Your assignment:
Search the listing for "Statistical" and copy every line where it appears.

Extracted records:
● ● ●

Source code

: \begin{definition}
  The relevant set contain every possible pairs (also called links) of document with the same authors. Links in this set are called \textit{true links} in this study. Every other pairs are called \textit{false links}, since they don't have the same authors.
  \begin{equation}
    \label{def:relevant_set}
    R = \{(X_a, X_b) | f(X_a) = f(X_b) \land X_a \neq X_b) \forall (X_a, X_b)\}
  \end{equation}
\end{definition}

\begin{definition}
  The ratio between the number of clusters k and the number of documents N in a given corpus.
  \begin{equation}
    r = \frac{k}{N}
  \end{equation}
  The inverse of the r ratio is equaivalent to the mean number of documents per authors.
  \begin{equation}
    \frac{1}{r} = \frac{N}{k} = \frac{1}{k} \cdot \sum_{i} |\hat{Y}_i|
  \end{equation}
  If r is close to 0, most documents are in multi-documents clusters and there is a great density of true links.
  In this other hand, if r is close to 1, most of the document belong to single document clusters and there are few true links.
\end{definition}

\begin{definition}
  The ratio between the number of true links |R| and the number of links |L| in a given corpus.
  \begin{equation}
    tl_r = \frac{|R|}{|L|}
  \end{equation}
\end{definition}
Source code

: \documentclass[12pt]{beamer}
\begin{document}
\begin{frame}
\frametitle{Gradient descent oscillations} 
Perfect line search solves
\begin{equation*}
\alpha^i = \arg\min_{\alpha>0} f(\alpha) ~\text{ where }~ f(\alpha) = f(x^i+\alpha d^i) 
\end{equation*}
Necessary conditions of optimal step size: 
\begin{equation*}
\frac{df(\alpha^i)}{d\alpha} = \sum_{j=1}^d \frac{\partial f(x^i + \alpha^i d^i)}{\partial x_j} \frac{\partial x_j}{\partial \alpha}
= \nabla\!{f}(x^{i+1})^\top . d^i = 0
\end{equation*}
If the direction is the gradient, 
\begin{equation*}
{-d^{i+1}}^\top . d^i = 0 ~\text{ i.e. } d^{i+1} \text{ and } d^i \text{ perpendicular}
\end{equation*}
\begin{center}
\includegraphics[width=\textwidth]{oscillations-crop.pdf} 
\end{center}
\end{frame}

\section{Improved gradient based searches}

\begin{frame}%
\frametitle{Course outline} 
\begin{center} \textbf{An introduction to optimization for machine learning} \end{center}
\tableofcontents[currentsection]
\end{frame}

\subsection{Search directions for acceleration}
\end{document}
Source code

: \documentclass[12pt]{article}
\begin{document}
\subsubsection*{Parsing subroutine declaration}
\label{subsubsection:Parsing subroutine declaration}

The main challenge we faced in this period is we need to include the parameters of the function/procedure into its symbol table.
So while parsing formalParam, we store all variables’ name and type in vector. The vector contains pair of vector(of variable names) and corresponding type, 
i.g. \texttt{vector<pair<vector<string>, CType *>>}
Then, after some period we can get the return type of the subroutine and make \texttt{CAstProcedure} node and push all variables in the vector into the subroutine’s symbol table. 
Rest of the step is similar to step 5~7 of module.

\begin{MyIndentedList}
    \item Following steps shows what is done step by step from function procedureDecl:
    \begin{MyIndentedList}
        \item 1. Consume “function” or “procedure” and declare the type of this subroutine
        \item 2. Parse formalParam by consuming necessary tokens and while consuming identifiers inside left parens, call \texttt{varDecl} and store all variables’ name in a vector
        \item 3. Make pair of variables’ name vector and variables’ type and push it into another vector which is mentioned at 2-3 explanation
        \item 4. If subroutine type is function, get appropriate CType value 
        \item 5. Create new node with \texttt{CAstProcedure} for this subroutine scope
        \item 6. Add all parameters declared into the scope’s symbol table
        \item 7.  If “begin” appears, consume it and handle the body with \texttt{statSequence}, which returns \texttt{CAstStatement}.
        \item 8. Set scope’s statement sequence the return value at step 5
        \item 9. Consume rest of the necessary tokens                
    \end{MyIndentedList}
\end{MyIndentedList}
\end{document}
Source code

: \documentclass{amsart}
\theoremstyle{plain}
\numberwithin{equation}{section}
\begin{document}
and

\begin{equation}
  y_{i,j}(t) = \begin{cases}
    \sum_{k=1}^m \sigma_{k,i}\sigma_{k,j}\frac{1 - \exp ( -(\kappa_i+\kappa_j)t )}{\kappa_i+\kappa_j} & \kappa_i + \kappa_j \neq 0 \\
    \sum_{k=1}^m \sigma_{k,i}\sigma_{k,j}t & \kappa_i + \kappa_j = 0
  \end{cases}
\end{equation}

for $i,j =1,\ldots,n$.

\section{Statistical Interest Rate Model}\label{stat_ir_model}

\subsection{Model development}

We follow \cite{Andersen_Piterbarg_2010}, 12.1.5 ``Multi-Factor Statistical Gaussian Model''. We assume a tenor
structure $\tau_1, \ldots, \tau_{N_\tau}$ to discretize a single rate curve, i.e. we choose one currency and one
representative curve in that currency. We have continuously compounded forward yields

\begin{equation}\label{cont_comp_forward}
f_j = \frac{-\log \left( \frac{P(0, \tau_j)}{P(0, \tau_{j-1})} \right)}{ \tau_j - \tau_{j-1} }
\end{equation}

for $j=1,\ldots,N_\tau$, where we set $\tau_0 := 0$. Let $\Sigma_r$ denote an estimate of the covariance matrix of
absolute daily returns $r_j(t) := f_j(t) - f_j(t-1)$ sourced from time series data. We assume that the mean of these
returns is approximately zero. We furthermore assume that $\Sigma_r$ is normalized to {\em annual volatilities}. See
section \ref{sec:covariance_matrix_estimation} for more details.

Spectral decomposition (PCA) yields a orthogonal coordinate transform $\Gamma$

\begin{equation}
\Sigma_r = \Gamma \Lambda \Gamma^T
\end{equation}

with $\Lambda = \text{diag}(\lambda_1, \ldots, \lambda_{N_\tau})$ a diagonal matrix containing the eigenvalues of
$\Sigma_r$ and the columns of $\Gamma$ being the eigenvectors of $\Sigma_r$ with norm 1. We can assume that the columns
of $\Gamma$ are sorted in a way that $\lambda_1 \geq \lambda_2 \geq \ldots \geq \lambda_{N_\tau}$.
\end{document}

● ● ●

Response area:
\section{Statistical Interest Rate Model}\label{stat_ir_model}
We follow \cite{Andersen_Piterbarg_2010}, 12.1.5 ``Multi-Factor Statistical Gaussian Model''. We assume a tenor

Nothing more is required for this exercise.